Google provides a comprehensive guide to cloud reliability

24 January, 2023

Google recently presented its customers with a cloud infrastructure reliability guide combining best practices and the expertise of its engineers.

Reliable infrastructure is a critical requirement for cloud workloads. As a cloud architect, in order to design a reliable infrastructure for your workloads, you need to thoroughly understand the reliability capabilities of your chosen cloud provider.
The company also provides guidelines for evaluating reliability requirements for user-caused workloads and presents architectural recommendations for building and managing a reliable Google Cloud infrastructure.

Reliability Overview
An application or workload is reliable when it meets current availability and fault tolerance goals.

Availability (or uptime) is the percentage of time an application is usable. For example, for an application that has an availability target of 99.99%, the total downtime should not exceed 8.64 seconds over a 24-hour period.
Availability is sometimes measured as the proportion of requests that the application serves successfully during a given period. For example, for an application that has an availability goal of 99.99%, no more than ten requests can fail for every 100,000 requests received. Availability is often expressed as the number of nines in a percentage. For example, 99.99% availability is expressed as “4 nines”.

Depending on the purpose of the application, there may be different sets of metrics for how reliable the application is.
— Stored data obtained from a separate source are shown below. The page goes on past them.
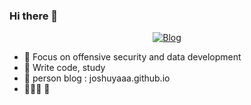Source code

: ### Hi there 👋

<p align="center">
<p align="center">
	<a href="https://blog.csdn.net/weixin_46525641?type=blog"><img src="https://img.shields.io/badge/blog-404+%20joshuyaaa-brightgreen" alt="Blog"></a>
</p>

- 🔭  Focus on offensive security and data development
- 🌱  Write code, study
- 👯  person blog : joshuyaaa.github.io
- 🧑🏻‍💻 🦍 
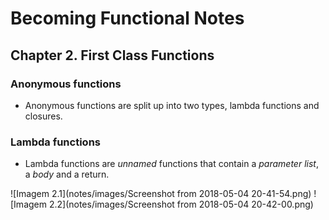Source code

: # Becoming Functional Notes

## Chapter 2. First Class Functions

### Anonymous functions

- Anonymous functions are split up into two types, lambda functions and closures.

### Lambda functions

- Lambda functions are *unnamed* functions that contain a *parameter list*, a *body* and a return.

![Imagem 2.1](notes/images/Screenshot from 2018-05-04 20-41-54.png)
![Imagem 2.2](notes/images/Screenshot from 2018-05-04 20-42-00.png)
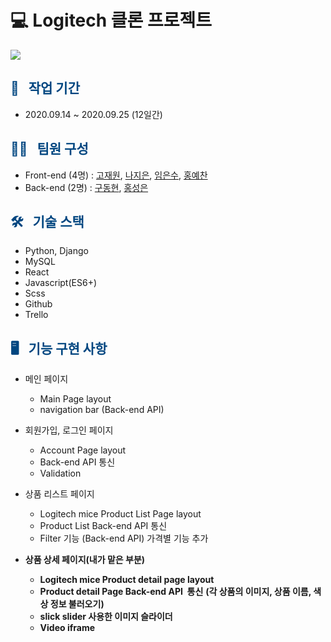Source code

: # 💻  Logitech 클론 프로젝트

![](https://images.velog.io/images/limes/post/802157fa-abb7-4267-947a-77f44dadc590/ezgif-2-82c5d68f911c.gif)

## <span style="color:#004680"> 📆 &nbsp; 작업 기간 </span>

- 2020.09.14 ~ 2020.09.25 (12일간)

## <span style="color:#004680"> 👩‍💻 &nbsp; 팀원 구성 </span>

- Front-end (4명) : [고재원](https://velog.io/@lets_gojae), [나지은](https://velog.io/@najiexx), [임은수](https://velog.io/@limes), [홍예찬](https://velog.io/@hayyim0626)
- Back-end (2명) : [구동현](https://velog.io/@goohyun1990), [홍성은](https://velog.io/@devjakeh)


## <span style="color:#004680"> 🛠 &nbsp; 기술 스택 </span>

- Python, Django
- MySQL
- React
- Javascript(ES6+)
- Scss
- Github
- Trello

## <span style="color:#004680"> 🖥 &nbsp; 기능 구현 사항 </span>

- 메인 페이지
  - Main Page layout
  - navigation bar (Back-end API)

- 회원가입, 로그인 페이지
  - Account Page layout
  - Back-end API 통신
  - Validation
  
- 상품 리스트 페이지
  - Logitech mice Product List Page layout
  - Product List Back-end API 통신
  - Filter 기능 (Back-end API) 가격별 기능 추가
  
- **상품 상세 페이지(내가 맡은 부분)** 
  - **Logitech mice Product detail page layout**
  - **Product detail Page Back-end API  통신** 
     **(각 상품의 이미지, 상품 이름, 색상 정보 불러오기)**
  - **slick slider 사용한 이미지 슬라이더**
  - **Video iframe**
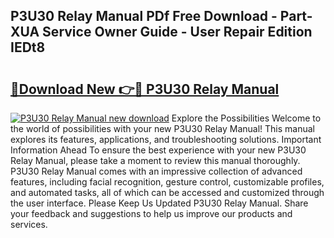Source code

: ## P3U30 Relay Manual PDf Free Download - Part-XUA Service Owner Guide - User Repair Edition IEDt8

# <h2><a href="http://cf19413.oget.top/?id=P3U30+Relay+Manual">🔗Download New 👉🔴 P3U30 Relay Manual</a></h2>

[![P3U30 Relay Manual new download](https://i.imgur.com/5g1atiW.png)](http://cf19413.oget.top/?id=P3U30+Relay+Manual)
Explore the Possibilities Welcome to the world of possibilities with your new P3U30 Relay Manual! This manual explores its features, applications, and troubleshooting solutions. Important Information Ahead To ensure the best experience with your new P3U30 Relay Manual, please take a moment to review this manual thoroughly. P3U30 Relay Manual comes with an impressive collection of advanced features, including facial recognition, gesture control, customizable profiles, and automated tasks, all of which can be accessed and customized through the user interface. Please Keep Us Updated P3U30 Relay Manual. Share your feedback and suggestions to help us improve our products and services.
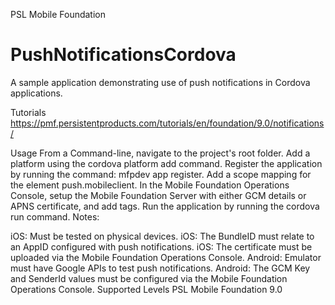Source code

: PSL Mobile Foundation

# PushNotificationsCordova
A sample application demonstrating use of push notifications in Cordova applications.

Tutorials
https://pmf.persistentproducts.com/tutorials/en/foundation/9.0/notifications/

Usage
From a Command-line, navigate to the project's root folder.
Add a platform using the cordova platform add command.
Register the application by running the command: mfpdev app register.
Add a scope mapping for the element push.mobileclient.
In the Mobile Foundation Operations Console, setup the Mobile Foundation Server with either GCM details or APNS certificate, and add tags.
Run the application by running the cordova run command.
Notes:

iOS: Must be tested on physical devices.
iOS: The BundleID must relate to an AppID configured with push notifications.
iOS: The certificate must be uploaded via the Mobile Foundation Operations Console.
Android: Emulator must have Google APIs to test push notifications.
Android: The GCM Key and SenderId values must be configured via the Mobile Foundation Operations Console.
Supported Levels
PSL Mobile Foundation 9.0

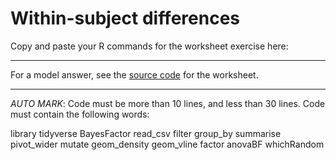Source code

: # Within-subject differences

Copy and paste your R commands for the worksheet exercise here:

----

For a model answer, see the [source code](https://github.com/ajwills72/rminr/blob/master/src/anova1.Rmd) for the worksheet.

----

_AUTO MARK_: Code must be more than 10 lines, and less than 30 lines. Code must contain the following words:

library
tidyverse
BayesFactor
read_csv
filter
group_by
summarise
pivot_wider
mutate
geom_density
geom_vline
factor
anovaBF
whichRandom
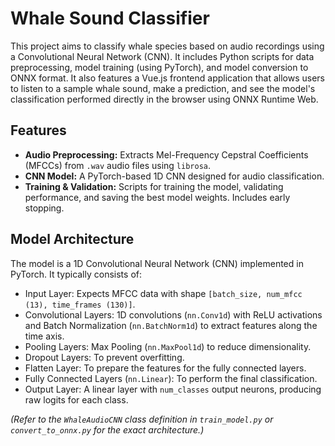 # Whale Sound Classifier

This project aims to classify whale species based on audio recordings using a Convolutional Neural Network (CNN). It includes Python scripts for data preprocessing, model training (using PyTorch), and model conversion to ONNX format. It also features a Vue.js frontend application that allows users to listen to a sample whale sound, make a prediction, and see the model's classification performed directly in the browser using ONNX Runtime Web.

## Features

* **Audio Preprocessing:** Extracts Mel-Frequency Cepstral Coefficients (MFCCs) from `.wav` audio files using `librosa`.
* **CNN Model:** A PyTorch-based 1D CNN designed for audio classification.
* **Training & Validation:** Scripts for training the model, validating performance, and saving the best model weights. Includes early stopping.

## Model Architecture

The model is a 1D Convolutional Neural Network (CNN) implemented in PyTorch. It typically consists of:

* Input Layer: Expects MFCC data with shape `[batch_size, num_mfcc (13), time_frames (130)]`.
* Convolutional Layers: 1D convolutions (`nn.Conv1d`) with ReLU activations and Batch Normalization (`nn.BatchNorm1d`) to extract features along the time axis.
* Pooling Layers: Max Pooling (`nn.MaxPool1d`) to reduce dimensionality.
* Dropout Layers: To prevent overfitting.
* Flatten Layer: To prepare the features for the fully connected layers.
* Fully Connected Layers (`nn.Linear`): To perform the final classification.
* Output Layer: A linear layer with `num_classes` output neurons, producing raw logits for each class.

*(Refer to the `WhaleAudioCNN` class definition in `train_model.py` or `convert_to_onnx.py` for the exact architecture.)*
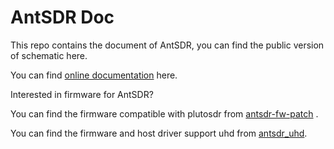 # AntSDR Doc

This repo contains the document of AntSDR, you can find the public version of schematic here.

You can find [online documentation](https://antsdr-doc-en.readthedocs.io/en/latest/index.html) here.

Interested in firmware for AntSDR? 

You can find the firmware compatible with plutosdr from [antsdr-fw-patch](https://github.com/MicroPhase/antsdr-fw-patch) .

You can find the firmware and host driver support uhd from [antsdr_uhd](https://github.com/MicroPhase/antsdr_uhd).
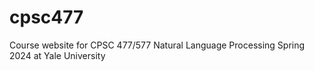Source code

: # cpsc477
Course website for CPSC 477/577 Natural Language Processing Spring 2024 at Yale University
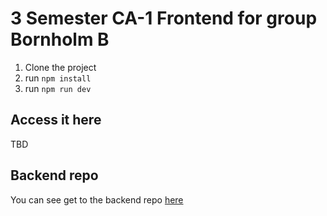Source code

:# 3 Semester CA-1 Frontend for group Bornholm B

1. Clone the project
2. run `npm install`
3. run `npm run dev`

## Access it here
TBD

## Backend repo
You can see get to the backend repo [here](https://github.com/Altant457/CA-1-backend)
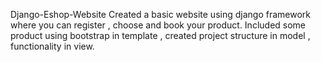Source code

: Django-Eshop-Website
Created a basic website using django framework where you can register , choose and book your product. 
Included some product using bootstrap in template , created project structure in model , functionality in view.
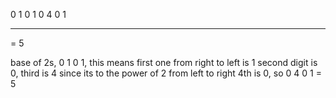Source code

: 0 1 0 1
0 4 0 1

---

= 5

base of 2s, 0 1 0 1, this means
first one from right to left is 1
second digit is 0, third is 4 since its to the power of 2 from left to right
4th is 0, so 0 4 0 1 = 5
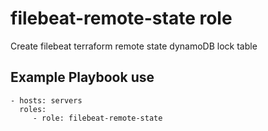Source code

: filebeat-remote-state role
==========================

Create filebeat terraform remote state dynamoDB lock table

Example Playbook use
--------------------
    - hosts: servers
      roles:
         - role: filebeat-remote-state

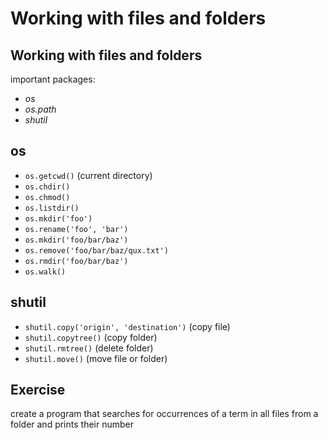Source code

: # Working with files and folders

## Working with files and folders

important packages:

- _os_
- _os.path_
- _shutil_

## os

- `os.getcwd()` (current directory)
- `os.chdir()`
- `os.chmod()`
- `os.listdir()`
- `os.mkdir('foo')`
- `os.rename('foo', 'bar')`
- `os.mkdir('foo/bar/baz')`
- `os.remove('foo/bar/baz/qux.txt')`
- `os.rmdir('foo/bar/baz')`
- `os.walk()`

## shutil

- `shutil.copy('origin', 'destination')` (copy file)
- `shutil.copytree()` (copy folder)
- `shutil.rmtree()` (delete folder)
- `shutil.move()` (move file or folder)

## Exercise

create a program that searches for occurrences of a term in all files from a folder and prints their number
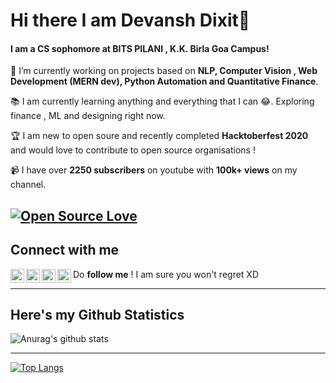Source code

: # Hi there I am Devansh Dixit👋

#### I am a CS sophomore at BITS PILANI , K.K. Birla Goa Campus!

🔭 I’m currently working on projects based on **NLP, Computer Vision , Web Development (MERN dev), Python Automation and Quantitative Finance**.

📚 I am currently learning anything and everything that I can 😂. Exploring finance , ML and designing right now.

🏆 I am new to open soure and recently completed **Hacktoberfest 2020** and would love to contribute to open source organisations !

📹 I have over **2250 subscribers** on youtube with **100k+ views** on my channel.


[![Open Source Love](https://badges.frapsoft.com/os/v1/open-source.svg?v=103)](https://github.com/ellerbrock/open-source-badges/)
---
## Connect with me 

[<img align="left" alt="codeSTACKr | YouTube" width="22px" src="https://cdn.jsdelivr.net/npm/simple-icons@v3/icons/youtube.svg" />][youtube]
[<img align="left" alt="codeSTACKr | Twitter" width="22px" src="https://cdn.jsdelivr.net/npm/simple-icons@v3/icons/twitter.svg" />][twitter]
[<img align="left" alt="codeSTACKr | LinkedIn" width="22px" src="https://cdn.jsdelivr.net/npm/simple-icons@v3/icons/linkedin.svg" />][linkedin]
[<img align="left" alt="codeSTACKr | Instagram" width="22px" src="https://cdn.jsdelivr.net/npm/simple-icons@v3/icons/instagram.svg" />][instagram]

Do **follow me** ! I am sure you won't regret XD


---
## Here's my Github Statistics

![Anurag's github stats](https://github-readme-stats.vercel.app/api?username=DevanshD3&show_icons=true&theme=radical)

----
[![Top Langs](https://github-readme-stats.vercel.app/api/top-langs/?username=DevanshD3)](https://github.com/anuraghazra/github-readme-stats)


[twitter]: https://twitter.com/DEVANSH53399398
[youtube]: https://www.youtube.com/channel/UCuuJ5BzP5WL1sX2plRL9S6A?view_as=subscriber
[instagram]: https://www.instagram.com/devansh7112/?hl=en
[linkedin]: https://www.linkedin.com/in/devansh-dixit-537422193/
Below are examples of such reliability metrics:

For applications that serve content, availability, latency, and throughput are important reliability metrics.
For databases and storage systems, the reliability metrics are latency, throughput, availability, and durability (how well the data is protected against loss or corruption).
For big data and analytic workloads, such as data processing pipelines, consistent pipeline performance (throughput and latency) is essential to ensure the freshness of data products and is an important reliability metric. It indicates how much data can be processed and how long it takes the conveyor to go from ingesting data to processing it.
For most applications, data correctness is an essential reliability metric.

Finally, Google provides more guidance with models and best practices for building scalable and resilient applications.